In einer Zuschrift auf meinen Blogartikel über die Trauerfeierlichkeiten für den 1940 verstorbenen badischen Kultusminister Otto Wacker wurde die Frage aufgeworfen, ob Wackers Ehefrau in der Bundesrepublik eine Witwenrente erhalten habe. Ich konnte diese Frage nicht unmittelbar beantworten, weil ich zwar die Spruchkammerakte Wackers kannte – gegen ihn wurde posthum ein Entnazifizierungsverfahren durchgeführt, um eine Grundlage für die Beurteilung etwaiger Versorgungsansprüche seiner Witwe und seiner unmündigen Kinder zu schaffen –, aber von dem späteren Gang der Dinge in dieser Angelegenheit keine Kenntnis hatte. Unterdessen hat mich die Schwiegertochter Otto Wackers auf einen Quellenbestand aufmerksam gemacht, der sich derzeit noch in Privatbesitz befindet, aber demnächst dem Generallandesarchiv Karlsruhe übergeben werden wird. Ich durfte diesen Quellenbestand einsehen und kann jetzt die versorgungsrechtliche Stellung der Witwe Wackers rekonstruieren. Dies möchte ich im Folgenden tun, nicht nur um eine Antwortschuld einzulösen, sondern auch weil der Fall Aufmerksamkeit verdient: Zwar erbrachten die Bundes- und Ländergesetzgebung des ersten Nachkriegsjahrzehnts gegenüber den NS-Belasteten und ihren Hinterbliebenen eine „großzügige Integrationsleistung“ (Norbert Frei); dieser Generalbefund bedeutet jedoch nicht, dass diese in Einzelfällen ausbleiben konnte. Ein Beispiel hierfür bieten die gescheiterten Bemühungen der Witwe Wackers, Versorgungsansprüche durchzusetzen.

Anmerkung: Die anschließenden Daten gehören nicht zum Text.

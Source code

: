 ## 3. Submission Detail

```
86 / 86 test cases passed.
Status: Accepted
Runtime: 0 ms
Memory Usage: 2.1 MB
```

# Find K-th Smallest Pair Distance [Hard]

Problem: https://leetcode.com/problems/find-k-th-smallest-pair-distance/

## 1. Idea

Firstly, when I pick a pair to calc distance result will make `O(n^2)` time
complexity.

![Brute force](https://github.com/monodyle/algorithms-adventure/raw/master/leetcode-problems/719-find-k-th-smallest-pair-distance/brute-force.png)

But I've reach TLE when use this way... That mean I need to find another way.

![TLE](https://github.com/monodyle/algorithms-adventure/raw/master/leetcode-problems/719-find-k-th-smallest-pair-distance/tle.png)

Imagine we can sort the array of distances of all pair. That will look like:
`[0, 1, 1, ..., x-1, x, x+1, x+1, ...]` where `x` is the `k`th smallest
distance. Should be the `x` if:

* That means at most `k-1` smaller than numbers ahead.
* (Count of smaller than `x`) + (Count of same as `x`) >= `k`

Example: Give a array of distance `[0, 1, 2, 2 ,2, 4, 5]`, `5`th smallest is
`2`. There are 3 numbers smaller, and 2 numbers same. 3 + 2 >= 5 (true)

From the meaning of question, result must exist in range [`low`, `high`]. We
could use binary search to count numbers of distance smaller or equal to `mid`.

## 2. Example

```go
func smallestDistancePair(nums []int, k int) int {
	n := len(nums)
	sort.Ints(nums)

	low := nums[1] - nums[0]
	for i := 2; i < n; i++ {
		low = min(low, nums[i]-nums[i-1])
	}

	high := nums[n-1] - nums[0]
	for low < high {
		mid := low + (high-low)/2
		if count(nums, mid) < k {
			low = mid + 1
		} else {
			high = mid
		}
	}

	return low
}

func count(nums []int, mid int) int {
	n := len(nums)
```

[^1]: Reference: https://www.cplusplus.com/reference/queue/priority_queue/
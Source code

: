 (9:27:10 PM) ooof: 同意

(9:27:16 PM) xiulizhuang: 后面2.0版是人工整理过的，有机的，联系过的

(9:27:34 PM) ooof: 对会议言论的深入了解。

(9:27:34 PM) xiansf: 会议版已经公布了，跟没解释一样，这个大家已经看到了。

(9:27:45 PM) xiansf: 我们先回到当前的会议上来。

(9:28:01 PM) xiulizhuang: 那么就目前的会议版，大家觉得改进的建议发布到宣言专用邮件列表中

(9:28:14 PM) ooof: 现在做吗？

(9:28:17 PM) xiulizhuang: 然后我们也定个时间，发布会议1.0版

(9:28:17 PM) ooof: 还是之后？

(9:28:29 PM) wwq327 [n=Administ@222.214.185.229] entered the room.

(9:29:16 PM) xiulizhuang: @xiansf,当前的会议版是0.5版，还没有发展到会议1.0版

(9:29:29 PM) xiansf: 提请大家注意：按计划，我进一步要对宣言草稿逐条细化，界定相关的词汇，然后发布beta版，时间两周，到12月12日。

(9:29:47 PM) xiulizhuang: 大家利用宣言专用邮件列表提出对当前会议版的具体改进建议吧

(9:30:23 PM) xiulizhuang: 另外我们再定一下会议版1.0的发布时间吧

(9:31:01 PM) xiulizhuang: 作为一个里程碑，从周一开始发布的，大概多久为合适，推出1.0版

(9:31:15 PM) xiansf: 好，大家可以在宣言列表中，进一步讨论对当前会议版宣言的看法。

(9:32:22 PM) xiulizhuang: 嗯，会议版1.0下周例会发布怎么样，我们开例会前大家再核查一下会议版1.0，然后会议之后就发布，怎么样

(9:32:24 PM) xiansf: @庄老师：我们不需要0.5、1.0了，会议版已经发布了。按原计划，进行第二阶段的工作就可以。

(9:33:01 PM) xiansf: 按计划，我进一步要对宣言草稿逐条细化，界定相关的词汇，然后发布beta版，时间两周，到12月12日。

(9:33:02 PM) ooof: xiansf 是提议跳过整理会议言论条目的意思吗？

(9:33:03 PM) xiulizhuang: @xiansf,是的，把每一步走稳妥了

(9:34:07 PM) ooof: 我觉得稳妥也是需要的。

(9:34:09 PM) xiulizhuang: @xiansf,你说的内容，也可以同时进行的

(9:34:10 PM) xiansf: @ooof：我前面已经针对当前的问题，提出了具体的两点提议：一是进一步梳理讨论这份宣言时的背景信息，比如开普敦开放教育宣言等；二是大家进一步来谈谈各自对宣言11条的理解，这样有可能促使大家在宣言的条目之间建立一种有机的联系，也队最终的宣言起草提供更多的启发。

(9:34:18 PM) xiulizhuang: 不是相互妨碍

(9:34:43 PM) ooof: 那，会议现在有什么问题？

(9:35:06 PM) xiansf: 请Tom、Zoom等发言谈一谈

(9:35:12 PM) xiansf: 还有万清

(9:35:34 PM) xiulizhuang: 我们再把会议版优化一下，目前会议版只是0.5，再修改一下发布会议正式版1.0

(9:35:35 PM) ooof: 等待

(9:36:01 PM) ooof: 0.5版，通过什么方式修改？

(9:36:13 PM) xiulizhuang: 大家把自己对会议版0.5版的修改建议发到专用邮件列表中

Mercedes Heinrich, geboren 1906 in Offenburg, heiratete 1931 Otto Wacker, ihre drei Kinder wurden 1933, 1934 und 1937 geboren. Nach dem Tode ihres Ehemannes 1940 erhielt sie Hinterbliebenenbezüge aus der badischen Staatskasse für sich und ihre Kinder. Deren Auszahlung wurde nach Kriegsende, entsprechend den Anordnungen der alliierten Militärregierungen über die Entlassungen im öffentlichen Dienst, wegen der politischen Belastung Wackers eingestellt. Erste Schritte mit dem Ziel, die Wiederaufnahme der Zahlungen zu erreichen, unternahmen Mercedes Wacker, die im Dezember 1948 eine zweite Ehe mit einem ebenfalls verwitweten Pforzheimer Schmuckhändler einging, in eigener Sache und ihr Bruder als Vormund seiner beiden Neffen und seiner Nichte mit Schreiben an das badische Kultusministerium in Freiburg als Nachfolgebehörde des von Wacker geleiteten Ressorts am Jahreswechsel 1948/49. Als dadurch rasche Erfolge nicht zu erzielen waren, trug Mercedes Wackers zweiter Ehemann das Anliegen im Februar 1950 dem badischen Staatspräsidenten Leo Wohleb in einem persönlichen Gespräch vor. Auch diese Intervention trug keine Früchte, da die Verantwortlichen im Kultusministerium und in der Staatskanzlei offenkundig davor zurückscheuten, eine Entscheidung zu treffen, bevor der Grad der politischen Belastung Otto Wackers in einem förmlichen Verfahren festgestellt worden war.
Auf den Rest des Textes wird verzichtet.